After leaving it for 24 hours, tap water having a water temperature of 23 ° C. was passed through again at SV60BV / hr for 1 minute, and the treated water during that period was collected. Then, the formaldehyde concentration of the treated water was analyzed. The results are shown in Table 1.

(Comparative Example 3)
In an acrylic column with an inner diameter of 4.6 cm and a height of 100 cm, 900 mL of Na-type strong acid cation exchange resin (Amberjet 1220Na, manufactured by Dow Chemical Co., Ltd.), a specific surface area of 1400 m ² / g, and a particle size of 0.18 to 0. The same procedure as in Example 1 was carried out except that 100 mL of granular activated carbon (Taiko activated carbon CW480PGR, manufactured by Futamura Chemical Co., Ltd.) having a range of 355 mm was mixed. The results are shown in Table 1.

(Comparative Example 4)
The same procedure as in Example 1 was carried out except that only 900 mL of a Na-type strong acid cation exchange resin (Amberjet 1220Na, manufactured by Dow Chemical Co., Ltd.) was filled in an acrylic column having an inner diameter of 4.6 cm and a height of 100 cm. The results are shown in Table 1.

Claims (6)

A cartridge container in which a tap water supply port and a softened water discharge port are formed,
It has a softening material layer filled in a filling area of the softening material in the cartridge container.
The softening treatment material layer is formed of a mixture of a salt-type strongly acidic cation exchange resin and a polyamine-type anion exchange resin composed of a granular polyvinylamine crosslinked polymer, and the polyvinylamine crosslinked polymer is formed. Being a weakly basic anion exchange resin with at least a primary amine ,
Cartridge for water purifier featuring.
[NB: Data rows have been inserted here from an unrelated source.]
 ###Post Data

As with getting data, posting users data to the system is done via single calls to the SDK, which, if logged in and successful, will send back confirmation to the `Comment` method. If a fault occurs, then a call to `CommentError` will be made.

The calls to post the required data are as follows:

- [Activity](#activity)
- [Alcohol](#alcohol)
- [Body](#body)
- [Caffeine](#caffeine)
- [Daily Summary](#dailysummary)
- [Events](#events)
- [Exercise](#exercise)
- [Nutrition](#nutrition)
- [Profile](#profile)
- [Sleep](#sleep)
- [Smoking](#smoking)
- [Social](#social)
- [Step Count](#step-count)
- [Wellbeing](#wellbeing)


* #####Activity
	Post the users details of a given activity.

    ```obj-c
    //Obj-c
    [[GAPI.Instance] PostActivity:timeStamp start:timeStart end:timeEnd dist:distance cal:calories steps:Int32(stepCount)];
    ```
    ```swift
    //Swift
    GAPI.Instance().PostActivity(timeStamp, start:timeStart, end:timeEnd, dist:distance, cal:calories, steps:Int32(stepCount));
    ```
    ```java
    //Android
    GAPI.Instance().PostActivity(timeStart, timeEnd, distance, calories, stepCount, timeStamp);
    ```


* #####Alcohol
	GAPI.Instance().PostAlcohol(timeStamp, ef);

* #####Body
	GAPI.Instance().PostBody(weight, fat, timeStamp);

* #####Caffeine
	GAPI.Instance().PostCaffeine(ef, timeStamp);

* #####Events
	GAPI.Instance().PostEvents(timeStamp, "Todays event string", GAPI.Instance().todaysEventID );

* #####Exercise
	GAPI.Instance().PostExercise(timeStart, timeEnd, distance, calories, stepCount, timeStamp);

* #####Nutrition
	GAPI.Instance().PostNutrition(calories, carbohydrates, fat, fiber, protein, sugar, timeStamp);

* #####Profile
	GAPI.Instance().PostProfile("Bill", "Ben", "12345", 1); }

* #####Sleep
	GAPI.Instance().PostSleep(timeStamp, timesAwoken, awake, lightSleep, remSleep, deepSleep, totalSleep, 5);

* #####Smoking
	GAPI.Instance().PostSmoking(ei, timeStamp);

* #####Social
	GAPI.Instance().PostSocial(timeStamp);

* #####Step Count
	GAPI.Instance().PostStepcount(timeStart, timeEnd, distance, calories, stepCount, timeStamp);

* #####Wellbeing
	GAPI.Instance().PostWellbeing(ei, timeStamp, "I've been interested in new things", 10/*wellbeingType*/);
A cartridge container in which a tap water supply port and a softened water discharge port are formed,
It has a softening material layer filled in a filling area of the softening material in the cartridge container.
The softened material layer is composed of a salt-type strongly acidic cation resin layer laminated on the upstream side and a polyamine type anion exchange resin layer composed of a granular polyvinylamine crosslinked polymer laminated on the downstream side. The polyvinylamine crosslinked polymer which is formed is a weakly basic anion exchange resin having at least a primary amine .
Cartridge for water purifier featuring. The cartridge for a water purifier according to claim 1 or 2 , wherein the granular polyvinylamine crosslinked polymer is a hydrolyzate of a suspension polymer of N-vinylcarboxylic acid amide and a crosslinkable monomer. The granular polyvinylamine crosslinked polymer is a hydrolyzate of a suspended polymer of N-vinylcarboxylic acid amide, a crosslinkable monomer, and acrylonitrile, and the crosslinkable monomer is a polyvinyl compound. The cartridge for a water purifier according to claim 1 or 2 , wherein the cartridge is provided. The cartridge for a water purifier according to claim 3 or 4 , wherein the crosslinkable monomer is divinylbenzene. The water purifier cartridge according to any one of claims 1 to 5 .
A housing for storing the water purifier cartridge and
A water purifier for softening, which is characterized by having.